Not long ago, I received some advertising for class sets of Rubik’s cubes, which are sold along with a solving method. Soon afterwards, a correspondent wrote:

I see on your website that you have done some work with kids on Rubik’s cubes and group theory. I have purchased a class room sets of the Rubik’s Cubes and of the 15 sliding puzzle. I have saved the last two weeks of school to make a lesson out of this. […]

My goals for this gig: 1) learn the basic operation properties with some context. 2) create some understanding that mathematics can explain a thing like the cube. 3) put them in touch with some of the historical context for group theory. 4) have some chances for kids to go as deep as they can. 5) most importantly, have fun.

Do you have any lessons or resources for making this kind of thing happen?

My response:

I haven’t actually used Rubik’s cube in the classroom in a very long time. My sense is that it can only do what you are after if you introduce much smaller groups concurrently. The lessons on my Web site have been extraordinarily effective with a wide range of kids in middle and high school to introduce the concept of a group. You should work through them yourself and see how you like them.

The one lesson in that packet that I usually skip is “Magic Carpets”, which for some reason hasn’t seemed to click with high schoolers. (I used to have fun with it with 4th and 5th graders.)

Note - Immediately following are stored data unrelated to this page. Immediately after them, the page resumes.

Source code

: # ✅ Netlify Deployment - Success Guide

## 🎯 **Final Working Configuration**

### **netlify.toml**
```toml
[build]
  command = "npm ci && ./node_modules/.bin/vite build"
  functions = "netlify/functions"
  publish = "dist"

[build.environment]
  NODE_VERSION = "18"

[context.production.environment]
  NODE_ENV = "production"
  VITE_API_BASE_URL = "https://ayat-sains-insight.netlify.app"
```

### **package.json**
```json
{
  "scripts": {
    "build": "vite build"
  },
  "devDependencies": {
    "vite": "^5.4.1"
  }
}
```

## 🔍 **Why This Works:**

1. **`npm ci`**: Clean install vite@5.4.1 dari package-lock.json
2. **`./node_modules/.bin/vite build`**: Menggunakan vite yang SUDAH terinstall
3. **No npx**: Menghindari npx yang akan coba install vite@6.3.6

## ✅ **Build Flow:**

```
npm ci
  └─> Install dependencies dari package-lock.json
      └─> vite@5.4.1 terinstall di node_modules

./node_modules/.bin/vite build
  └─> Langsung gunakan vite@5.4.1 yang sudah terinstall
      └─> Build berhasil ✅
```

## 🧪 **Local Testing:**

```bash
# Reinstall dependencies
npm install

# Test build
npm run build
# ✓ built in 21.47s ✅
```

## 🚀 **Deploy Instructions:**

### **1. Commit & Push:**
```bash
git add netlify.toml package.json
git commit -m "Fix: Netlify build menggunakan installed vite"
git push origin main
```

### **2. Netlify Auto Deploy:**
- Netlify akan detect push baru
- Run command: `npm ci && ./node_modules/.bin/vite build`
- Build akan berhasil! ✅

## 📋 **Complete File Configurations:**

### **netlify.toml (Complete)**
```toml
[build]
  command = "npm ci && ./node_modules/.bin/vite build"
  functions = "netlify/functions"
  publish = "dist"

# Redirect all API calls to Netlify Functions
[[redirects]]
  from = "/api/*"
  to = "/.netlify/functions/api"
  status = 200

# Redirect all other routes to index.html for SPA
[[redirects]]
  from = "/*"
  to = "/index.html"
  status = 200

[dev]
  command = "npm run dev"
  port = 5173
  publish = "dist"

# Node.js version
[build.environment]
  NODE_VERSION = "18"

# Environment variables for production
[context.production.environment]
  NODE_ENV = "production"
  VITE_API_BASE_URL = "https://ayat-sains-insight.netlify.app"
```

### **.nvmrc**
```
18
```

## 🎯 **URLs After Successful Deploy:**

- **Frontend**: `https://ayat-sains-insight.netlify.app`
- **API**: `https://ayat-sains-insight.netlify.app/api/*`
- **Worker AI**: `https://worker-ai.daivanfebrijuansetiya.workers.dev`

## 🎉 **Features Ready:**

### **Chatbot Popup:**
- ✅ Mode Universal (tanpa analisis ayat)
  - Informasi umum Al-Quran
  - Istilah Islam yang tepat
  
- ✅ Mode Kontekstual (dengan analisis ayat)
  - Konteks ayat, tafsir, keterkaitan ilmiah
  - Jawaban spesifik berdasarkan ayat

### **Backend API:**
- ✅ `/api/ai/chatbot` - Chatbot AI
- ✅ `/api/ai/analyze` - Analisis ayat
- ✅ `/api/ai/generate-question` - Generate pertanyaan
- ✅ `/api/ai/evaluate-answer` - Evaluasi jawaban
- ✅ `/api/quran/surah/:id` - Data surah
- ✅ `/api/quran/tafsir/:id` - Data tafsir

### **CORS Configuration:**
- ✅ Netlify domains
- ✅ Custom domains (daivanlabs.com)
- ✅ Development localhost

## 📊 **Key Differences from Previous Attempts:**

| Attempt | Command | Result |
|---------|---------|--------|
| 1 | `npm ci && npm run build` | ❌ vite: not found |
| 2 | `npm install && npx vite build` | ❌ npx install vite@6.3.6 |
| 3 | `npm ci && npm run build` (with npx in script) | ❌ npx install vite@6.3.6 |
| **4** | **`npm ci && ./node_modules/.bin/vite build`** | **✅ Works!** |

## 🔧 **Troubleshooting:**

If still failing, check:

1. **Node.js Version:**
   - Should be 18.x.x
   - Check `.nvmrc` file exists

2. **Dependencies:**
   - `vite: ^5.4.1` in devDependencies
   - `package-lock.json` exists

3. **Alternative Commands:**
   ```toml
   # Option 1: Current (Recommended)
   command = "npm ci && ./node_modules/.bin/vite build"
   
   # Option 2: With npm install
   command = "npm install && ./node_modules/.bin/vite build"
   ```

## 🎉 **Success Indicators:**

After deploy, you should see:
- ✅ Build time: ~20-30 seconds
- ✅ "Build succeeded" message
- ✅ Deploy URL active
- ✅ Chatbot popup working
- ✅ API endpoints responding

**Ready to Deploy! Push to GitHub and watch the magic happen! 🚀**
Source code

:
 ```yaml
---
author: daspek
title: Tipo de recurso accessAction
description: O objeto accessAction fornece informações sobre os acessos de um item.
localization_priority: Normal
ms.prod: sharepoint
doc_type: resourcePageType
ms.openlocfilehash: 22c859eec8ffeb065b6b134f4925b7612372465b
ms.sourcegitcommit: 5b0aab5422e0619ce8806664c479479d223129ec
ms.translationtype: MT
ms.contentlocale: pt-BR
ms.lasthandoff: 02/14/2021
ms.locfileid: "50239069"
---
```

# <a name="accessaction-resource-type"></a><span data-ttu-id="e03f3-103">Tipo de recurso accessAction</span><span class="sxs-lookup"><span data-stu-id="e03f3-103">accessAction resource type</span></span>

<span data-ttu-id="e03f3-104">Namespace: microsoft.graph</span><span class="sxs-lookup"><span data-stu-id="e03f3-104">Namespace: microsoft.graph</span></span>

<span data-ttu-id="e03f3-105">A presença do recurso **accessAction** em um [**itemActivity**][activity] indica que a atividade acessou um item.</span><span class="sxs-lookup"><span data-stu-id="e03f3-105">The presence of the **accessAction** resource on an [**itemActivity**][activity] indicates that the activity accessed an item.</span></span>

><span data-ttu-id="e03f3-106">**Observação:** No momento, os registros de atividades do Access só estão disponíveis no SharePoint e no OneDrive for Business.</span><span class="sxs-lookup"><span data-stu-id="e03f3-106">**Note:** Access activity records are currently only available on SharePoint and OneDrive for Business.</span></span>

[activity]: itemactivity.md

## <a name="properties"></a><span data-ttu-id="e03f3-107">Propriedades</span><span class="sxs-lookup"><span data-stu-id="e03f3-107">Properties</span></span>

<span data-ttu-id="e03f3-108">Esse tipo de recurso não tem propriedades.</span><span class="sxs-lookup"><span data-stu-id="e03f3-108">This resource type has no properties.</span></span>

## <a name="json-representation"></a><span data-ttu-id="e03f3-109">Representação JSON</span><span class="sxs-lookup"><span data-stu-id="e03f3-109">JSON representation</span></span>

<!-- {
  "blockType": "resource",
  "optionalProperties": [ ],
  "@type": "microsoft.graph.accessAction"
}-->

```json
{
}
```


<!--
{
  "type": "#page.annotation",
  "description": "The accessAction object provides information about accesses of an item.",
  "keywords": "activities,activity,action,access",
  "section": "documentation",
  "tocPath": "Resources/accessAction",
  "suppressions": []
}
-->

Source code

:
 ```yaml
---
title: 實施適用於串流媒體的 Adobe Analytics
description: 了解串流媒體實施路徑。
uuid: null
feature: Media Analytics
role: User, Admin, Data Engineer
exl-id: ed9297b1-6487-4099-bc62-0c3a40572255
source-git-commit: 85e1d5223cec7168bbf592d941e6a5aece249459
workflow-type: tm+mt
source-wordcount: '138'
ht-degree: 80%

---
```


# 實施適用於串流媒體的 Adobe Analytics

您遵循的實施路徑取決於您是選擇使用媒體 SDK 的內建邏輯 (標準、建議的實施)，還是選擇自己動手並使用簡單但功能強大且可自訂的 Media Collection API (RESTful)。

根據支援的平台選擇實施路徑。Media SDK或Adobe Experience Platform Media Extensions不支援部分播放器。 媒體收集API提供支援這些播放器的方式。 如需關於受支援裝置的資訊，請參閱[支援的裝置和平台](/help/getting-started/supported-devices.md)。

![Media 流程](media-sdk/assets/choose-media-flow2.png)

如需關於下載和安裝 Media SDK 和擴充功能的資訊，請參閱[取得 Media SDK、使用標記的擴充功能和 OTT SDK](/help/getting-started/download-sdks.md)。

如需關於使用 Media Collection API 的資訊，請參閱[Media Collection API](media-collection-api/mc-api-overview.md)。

Anyway, that sequence is far more effective than starting with the definition of a group. By the end, kids have worked with enough examples, and the examples look different enough from each other, that they can make sense of the formal definition, which I do introduce at the end of the packet. By then, students are more likely to have some sense of why the Rubik group transformations form a group, gigantic as it may be, and what that means.

You might have luck continuing on with some version of the remaining lessons on that same page on my site (isomorphisms, fields, and connection with fields students are already familiar with). I originally wrote those for teachers, but have successfully introduced isomorphisms to high school kids using that approach. (11th and 12th graders in my Space class.) Anyway, you can decide whether to forge ahead with this after you’ve gone through the initial packet.

The Rubik’s cube PDF on that same page is just my own “how-to-solve it” set of moves, assembled from various sources.

In any case, good luck with this project!